INPUT DATA START

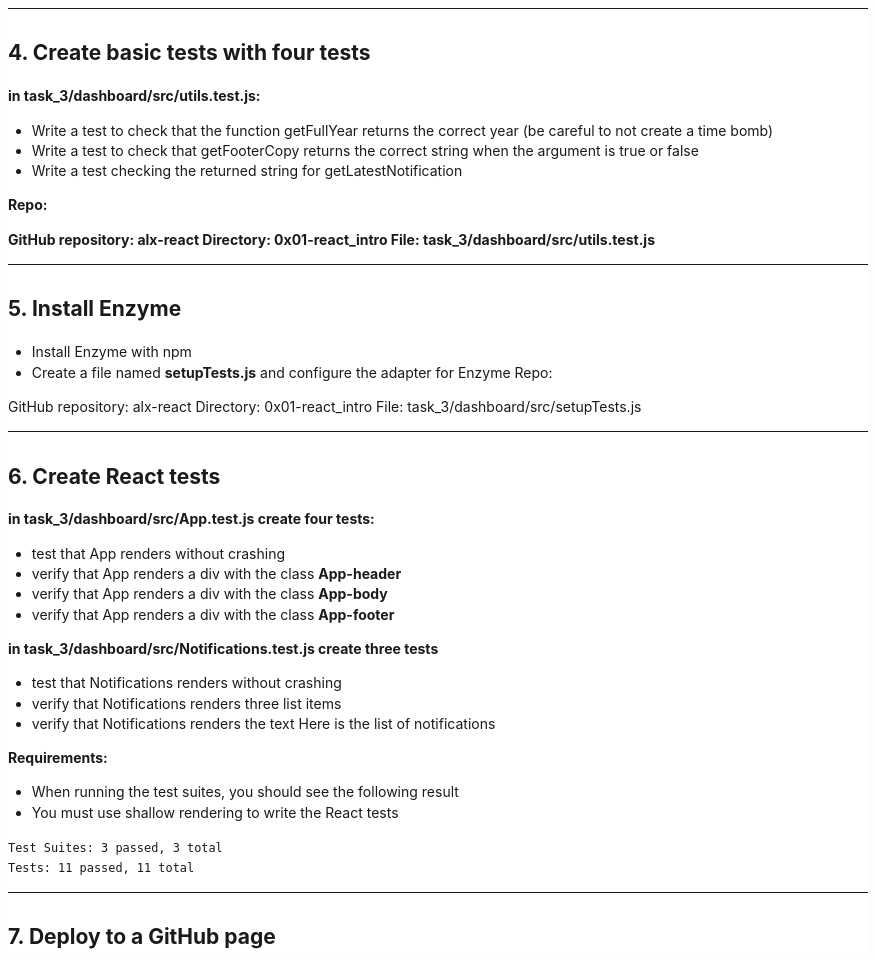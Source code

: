 
***
## 4. Create basic tests with four tests

**in task_3/dashboard/src/utils.test.js:**

- Write a test to check that the function getFullYear returns the correct year (be careful to not create a time bomb)
- Write a test to check that getFooterCopy returns the correct string when the argument is true or false
- Write a test checking the returned string for getLatestNotification

**Repo:**

**GitHub repository: alx-react
Directory: 0x01-react_intro
**File: task_3/dashboard/src/utils.test.js****
***

## 5. Install Enzyme

- Install Enzyme with npm
- Create a file named **setupTests.js** and configure the adapter for Enzyme
Repo:

GitHub repository: alx-react
Directory: 0x01-react_intro
File: task_3/dashboard/src/setupTests.js
***
## 6. Create React tests

**in task_3/dashboard/src/App.test.js create four tests:**

- test that App renders without crashing
- verify that App renders a div with the class **App-header**
- verify that App renders a div with the class **App-body**
- verify that App renders a div with the class **App-footer**

**in task_3/dashboard/src/Notifications.test.js create three tests**

- test that Notifications renders without crashing
- verify that Notifications renders three list items
- verify that Notifications renders the text Here is the list of notifications

**Requirements:**

- When running the test suites, you should see the following result
- You must use shallow rendering to write the React tests
```
Test Suites: 3 passed, 3 total
Tests: 11 passed, 11 total
```
***
## 7. Deploy to a GitHub page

INPUT DATA END

TASK GOAL.
Each line in the data that holds the string "renders" needs to be copied.

YOUR SOLUTION.
- test that App renders without crashing
- verify that App renders a div with the class **App-header**
- verify that App renders a div with the class **App-body**
- verify that App renders a div with the class **App-footer**
- test that Notifications renders without crashing
- verify that Notifications renders three list items
- verify that Notifications renders the text Here is the list of notifications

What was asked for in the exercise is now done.